▶ [PROBLEM TO SOLVE]: Two lines in the data below mark the range: the one with "Their presented method" and the one with "These forces are". Return both, along with every line between them, exactly.

▶ [STORED DATA]:

════════

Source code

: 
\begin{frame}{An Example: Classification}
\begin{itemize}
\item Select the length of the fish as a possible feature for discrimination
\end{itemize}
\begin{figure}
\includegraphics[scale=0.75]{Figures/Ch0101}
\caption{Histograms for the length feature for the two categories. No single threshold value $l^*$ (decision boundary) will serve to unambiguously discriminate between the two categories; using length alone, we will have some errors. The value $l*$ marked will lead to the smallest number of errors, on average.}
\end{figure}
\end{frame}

════════

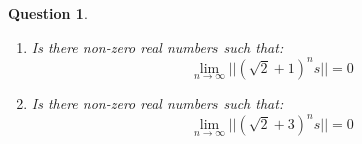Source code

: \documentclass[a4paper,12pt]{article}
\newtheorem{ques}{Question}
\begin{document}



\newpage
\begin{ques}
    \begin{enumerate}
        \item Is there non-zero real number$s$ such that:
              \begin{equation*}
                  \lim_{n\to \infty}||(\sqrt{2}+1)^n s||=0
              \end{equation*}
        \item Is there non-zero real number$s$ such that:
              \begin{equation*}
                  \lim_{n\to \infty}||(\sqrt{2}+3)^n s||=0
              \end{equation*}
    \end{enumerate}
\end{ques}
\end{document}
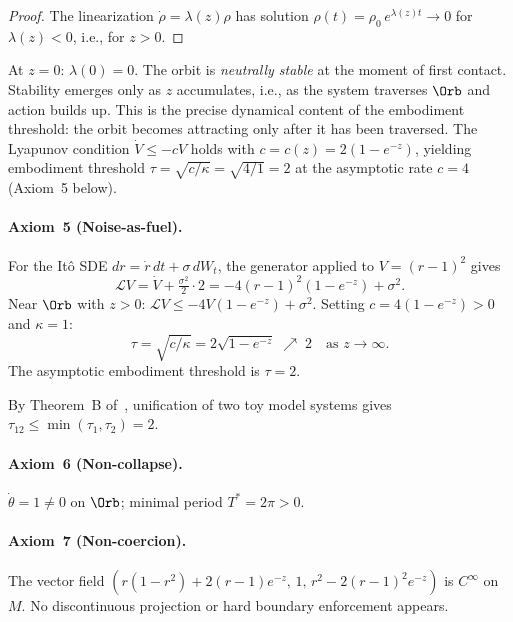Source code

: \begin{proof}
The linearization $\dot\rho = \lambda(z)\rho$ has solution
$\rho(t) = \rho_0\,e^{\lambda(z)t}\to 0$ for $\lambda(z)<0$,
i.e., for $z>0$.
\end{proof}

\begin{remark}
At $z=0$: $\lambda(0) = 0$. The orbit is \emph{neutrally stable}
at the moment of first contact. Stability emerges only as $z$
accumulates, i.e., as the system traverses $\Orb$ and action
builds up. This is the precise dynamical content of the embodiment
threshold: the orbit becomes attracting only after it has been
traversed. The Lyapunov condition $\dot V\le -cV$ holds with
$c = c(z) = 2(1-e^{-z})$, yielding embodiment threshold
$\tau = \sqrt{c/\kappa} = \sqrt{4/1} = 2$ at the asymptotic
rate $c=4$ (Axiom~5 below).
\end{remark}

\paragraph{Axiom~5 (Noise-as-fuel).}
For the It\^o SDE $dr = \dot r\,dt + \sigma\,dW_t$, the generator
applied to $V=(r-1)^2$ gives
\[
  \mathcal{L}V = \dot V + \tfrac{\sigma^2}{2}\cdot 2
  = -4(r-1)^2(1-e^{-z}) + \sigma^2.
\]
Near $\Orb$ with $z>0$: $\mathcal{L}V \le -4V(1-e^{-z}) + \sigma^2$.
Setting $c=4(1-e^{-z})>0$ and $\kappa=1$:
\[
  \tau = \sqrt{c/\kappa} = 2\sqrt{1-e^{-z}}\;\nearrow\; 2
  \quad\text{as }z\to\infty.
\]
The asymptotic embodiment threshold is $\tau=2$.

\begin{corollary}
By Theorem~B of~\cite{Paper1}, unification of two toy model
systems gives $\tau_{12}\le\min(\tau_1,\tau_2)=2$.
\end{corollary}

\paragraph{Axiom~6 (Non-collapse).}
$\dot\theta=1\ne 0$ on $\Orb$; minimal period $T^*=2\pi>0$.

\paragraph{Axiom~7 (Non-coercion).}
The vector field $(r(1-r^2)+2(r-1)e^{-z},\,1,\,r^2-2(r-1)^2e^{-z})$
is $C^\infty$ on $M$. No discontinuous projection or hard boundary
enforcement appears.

════════

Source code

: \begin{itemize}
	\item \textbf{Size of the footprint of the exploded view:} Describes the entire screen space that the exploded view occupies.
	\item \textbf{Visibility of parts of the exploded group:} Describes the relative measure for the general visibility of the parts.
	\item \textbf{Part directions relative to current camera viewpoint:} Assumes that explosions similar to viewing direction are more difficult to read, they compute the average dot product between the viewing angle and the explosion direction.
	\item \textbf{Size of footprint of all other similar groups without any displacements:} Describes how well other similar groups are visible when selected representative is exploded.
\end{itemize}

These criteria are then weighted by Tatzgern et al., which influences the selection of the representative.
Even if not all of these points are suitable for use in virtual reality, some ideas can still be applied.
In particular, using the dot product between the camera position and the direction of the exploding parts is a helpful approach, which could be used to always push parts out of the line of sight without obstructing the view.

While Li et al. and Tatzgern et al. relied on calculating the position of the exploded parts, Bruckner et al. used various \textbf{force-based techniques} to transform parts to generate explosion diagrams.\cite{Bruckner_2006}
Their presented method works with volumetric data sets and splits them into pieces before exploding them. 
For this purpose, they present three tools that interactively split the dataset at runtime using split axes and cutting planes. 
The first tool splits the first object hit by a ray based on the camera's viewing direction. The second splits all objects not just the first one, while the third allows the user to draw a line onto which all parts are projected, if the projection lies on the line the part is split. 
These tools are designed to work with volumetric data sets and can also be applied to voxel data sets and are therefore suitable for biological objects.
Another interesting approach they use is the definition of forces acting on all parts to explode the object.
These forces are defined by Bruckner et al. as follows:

════════

▶ [SOLVED EXERCISE]:
Their presented method works with volumetric data sets and splits them into pieces before exploding them. 
For this purpose, they present three tools that interactively split the dataset at runtime using split axes and cutting planes. 
The first tool splits the first object hit by a ray based on the camera's viewing direction. The second splits all objects not just the first one, while the third allows the user to draw a line onto which all parts are projected, if the projection lies on the line the part is split. 
These tools are designed to work with volumetric data sets and can also be applied to voxel data sets and are therefore suitable for biological objects.
Another interesting approach they use is the definition of forces acting on all parts to explode the object.
These forces are defined by Bruckner et al. as follows:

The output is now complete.